◆ WORK REQUIRED:
Among the records that follow, find the line with "Hauteur active d'un" and the line with "为了抑制边界局域模， EAST 上先后测试了共振磁扰动线圈". Set down those lines and all lines between them exactly, without adding anything.

◆ DATA FOR PROCESSING:
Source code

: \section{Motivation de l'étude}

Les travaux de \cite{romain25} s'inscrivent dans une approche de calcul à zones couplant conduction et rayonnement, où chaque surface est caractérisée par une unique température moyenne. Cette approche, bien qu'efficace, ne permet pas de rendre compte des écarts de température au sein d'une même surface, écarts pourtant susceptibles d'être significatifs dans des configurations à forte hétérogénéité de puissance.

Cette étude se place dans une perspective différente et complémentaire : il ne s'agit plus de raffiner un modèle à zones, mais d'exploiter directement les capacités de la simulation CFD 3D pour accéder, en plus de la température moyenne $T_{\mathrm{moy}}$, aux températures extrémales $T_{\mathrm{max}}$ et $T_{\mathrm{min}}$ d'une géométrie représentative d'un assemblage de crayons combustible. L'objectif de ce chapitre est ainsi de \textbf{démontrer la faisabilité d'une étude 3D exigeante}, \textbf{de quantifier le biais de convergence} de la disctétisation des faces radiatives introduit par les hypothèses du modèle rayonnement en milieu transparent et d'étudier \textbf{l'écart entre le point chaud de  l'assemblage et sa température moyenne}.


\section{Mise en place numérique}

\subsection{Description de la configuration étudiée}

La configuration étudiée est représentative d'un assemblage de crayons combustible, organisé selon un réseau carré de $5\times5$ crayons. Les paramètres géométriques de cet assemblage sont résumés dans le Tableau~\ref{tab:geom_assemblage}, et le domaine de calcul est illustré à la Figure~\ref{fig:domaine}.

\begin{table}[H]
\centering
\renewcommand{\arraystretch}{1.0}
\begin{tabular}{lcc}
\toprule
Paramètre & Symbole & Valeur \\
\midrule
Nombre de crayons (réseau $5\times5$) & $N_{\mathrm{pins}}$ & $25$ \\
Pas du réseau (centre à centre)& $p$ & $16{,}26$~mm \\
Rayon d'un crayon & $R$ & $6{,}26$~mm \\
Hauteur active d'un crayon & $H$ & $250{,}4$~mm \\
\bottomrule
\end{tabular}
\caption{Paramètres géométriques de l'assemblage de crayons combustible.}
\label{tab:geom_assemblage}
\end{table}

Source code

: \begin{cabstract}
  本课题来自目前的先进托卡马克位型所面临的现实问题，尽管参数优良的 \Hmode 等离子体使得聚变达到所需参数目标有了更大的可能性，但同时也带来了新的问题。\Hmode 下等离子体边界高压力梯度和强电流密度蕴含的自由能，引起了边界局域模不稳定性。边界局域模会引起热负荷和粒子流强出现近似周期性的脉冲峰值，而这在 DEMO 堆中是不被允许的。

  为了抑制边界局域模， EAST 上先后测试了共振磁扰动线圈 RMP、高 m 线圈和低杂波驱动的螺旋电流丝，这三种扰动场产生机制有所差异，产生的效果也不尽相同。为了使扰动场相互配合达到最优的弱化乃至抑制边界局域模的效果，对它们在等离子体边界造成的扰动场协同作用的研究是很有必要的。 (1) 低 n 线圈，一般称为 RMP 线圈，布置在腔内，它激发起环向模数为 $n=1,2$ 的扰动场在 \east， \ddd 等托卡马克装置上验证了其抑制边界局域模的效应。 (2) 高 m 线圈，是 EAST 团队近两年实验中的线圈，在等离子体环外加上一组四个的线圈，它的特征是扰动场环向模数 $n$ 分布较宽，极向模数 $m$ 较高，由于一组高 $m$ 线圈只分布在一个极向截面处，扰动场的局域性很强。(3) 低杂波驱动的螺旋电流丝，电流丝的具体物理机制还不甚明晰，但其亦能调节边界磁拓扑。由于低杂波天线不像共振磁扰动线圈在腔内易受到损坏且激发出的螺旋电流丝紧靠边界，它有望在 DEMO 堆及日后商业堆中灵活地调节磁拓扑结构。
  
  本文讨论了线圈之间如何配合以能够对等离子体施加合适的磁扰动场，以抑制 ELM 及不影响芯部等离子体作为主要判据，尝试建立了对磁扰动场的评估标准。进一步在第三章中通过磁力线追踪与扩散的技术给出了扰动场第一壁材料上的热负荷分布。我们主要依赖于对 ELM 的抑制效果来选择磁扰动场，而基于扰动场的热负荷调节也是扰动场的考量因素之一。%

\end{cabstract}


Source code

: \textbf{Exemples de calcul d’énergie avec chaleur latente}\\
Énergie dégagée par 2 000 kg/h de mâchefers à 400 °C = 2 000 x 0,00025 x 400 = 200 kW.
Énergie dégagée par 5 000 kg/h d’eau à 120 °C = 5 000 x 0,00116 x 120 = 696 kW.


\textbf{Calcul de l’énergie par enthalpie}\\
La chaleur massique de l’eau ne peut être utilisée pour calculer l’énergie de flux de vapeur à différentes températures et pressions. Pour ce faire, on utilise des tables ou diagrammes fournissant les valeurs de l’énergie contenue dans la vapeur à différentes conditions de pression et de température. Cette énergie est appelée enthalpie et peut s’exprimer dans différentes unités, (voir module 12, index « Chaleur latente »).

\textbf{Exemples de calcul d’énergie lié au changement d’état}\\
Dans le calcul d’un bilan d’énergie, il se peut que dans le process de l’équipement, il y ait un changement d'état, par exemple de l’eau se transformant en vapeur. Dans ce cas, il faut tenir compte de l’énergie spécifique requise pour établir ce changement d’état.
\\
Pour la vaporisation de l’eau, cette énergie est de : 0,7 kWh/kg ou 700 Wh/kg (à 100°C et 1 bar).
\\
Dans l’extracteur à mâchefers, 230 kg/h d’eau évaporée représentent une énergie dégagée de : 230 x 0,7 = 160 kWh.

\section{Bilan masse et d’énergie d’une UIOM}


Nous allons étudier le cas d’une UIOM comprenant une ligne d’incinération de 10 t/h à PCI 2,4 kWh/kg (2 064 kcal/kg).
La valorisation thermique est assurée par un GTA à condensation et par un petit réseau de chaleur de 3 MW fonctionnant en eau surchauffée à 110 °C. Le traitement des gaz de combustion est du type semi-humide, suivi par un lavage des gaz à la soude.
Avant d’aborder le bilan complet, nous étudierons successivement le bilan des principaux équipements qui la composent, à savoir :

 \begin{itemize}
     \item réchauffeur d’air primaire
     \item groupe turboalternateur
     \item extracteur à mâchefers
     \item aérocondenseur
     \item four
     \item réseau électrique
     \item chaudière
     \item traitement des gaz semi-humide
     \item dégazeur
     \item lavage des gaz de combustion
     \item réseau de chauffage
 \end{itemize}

---

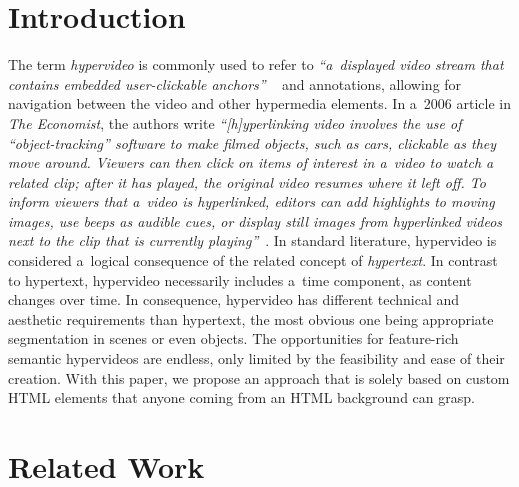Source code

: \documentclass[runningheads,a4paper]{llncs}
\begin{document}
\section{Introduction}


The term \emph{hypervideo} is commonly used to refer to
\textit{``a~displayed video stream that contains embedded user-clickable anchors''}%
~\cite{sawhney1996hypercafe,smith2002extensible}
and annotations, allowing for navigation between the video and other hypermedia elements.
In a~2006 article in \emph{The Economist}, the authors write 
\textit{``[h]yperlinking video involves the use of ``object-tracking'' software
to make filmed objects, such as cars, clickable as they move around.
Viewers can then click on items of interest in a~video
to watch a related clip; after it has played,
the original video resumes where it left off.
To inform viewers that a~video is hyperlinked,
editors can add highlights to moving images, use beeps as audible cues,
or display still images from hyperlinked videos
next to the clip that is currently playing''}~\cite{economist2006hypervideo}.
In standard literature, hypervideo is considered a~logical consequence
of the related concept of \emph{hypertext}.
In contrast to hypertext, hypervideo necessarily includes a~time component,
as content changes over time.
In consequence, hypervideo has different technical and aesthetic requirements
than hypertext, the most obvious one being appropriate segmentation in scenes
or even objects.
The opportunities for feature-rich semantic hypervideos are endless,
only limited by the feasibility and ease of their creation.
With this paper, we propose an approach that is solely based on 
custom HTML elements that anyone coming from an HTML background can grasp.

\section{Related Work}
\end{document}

◆ RESPONSE TO THIS EXERCISE:
Hauteur active d'un crayon & $H$ & $250{,}4$~mm \\
\bottomrule
\end{tabular}
\caption{Paramètres géométriques de l'assemblage de crayons combustible.}
\label{tab:geom_assemblage}
\end{table}

Source code

: \begin{cabstract}
  本课题来自目前的先进托卡马克位型所面临的现实问题，尽管参数优良的 \Hmode 等离子体使得聚变达到所需参数目标有了更大的可能性，但同时也带来了新的问题。\Hmode 下等离子体边界高压力梯度和强电流密度蕴含的自由能，引起了边界局域模不稳定性。边界局域模会引起热负荷和粒子流强出现近似周期性的脉冲峰值，而这在 DEMO 堆中是不被允许的。

  为了抑制边界局域模， EAST 上先后测试了共振磁扰动线圈 RMP、高 m 线圈和低杂波驱动的螺旋电流丝，这三种扰动场产生机制有所差异，产生的效果也不尽相同。为了使扰动场相互配合达到最优的弱化乃至抑制边界局域模的效果，对它们在等离子体边界造成的扰动场协同作用的研究是很有必要的。 (1) 低 n 线圈，一般称为 RMP 线圈，布置在腔内，它激发起环向模数为 $n=1,2$ 的扰动场在 \east， \ddd 等托卡马克装置上验证了其抑制边界局域模的效应。 (2) 高 m 线圈，是 EAST 团队近两年实验中的线圈，在等离子体环外加上一组四个的线圈，它的特征是扰动场环向模数 $n$ 分布较宽，极向模数 $m$ 较高，由于一组高 $m$ 线圈只分布在一个极向截面处，扰动场的局域性很强。(3) 低杂波驱动的螺旋电流丝，电流丝的具体物理机制还不甚明晰，但其亦能调节边界磁拓扑。由于低杂波天线不像共振磁扰动线圈在腔内易受到损坏且激发出的螺旋电流丝紧靠边界，它有望在 DEMO 堆及日后商业堆中灵活地调节磁拓扑结构。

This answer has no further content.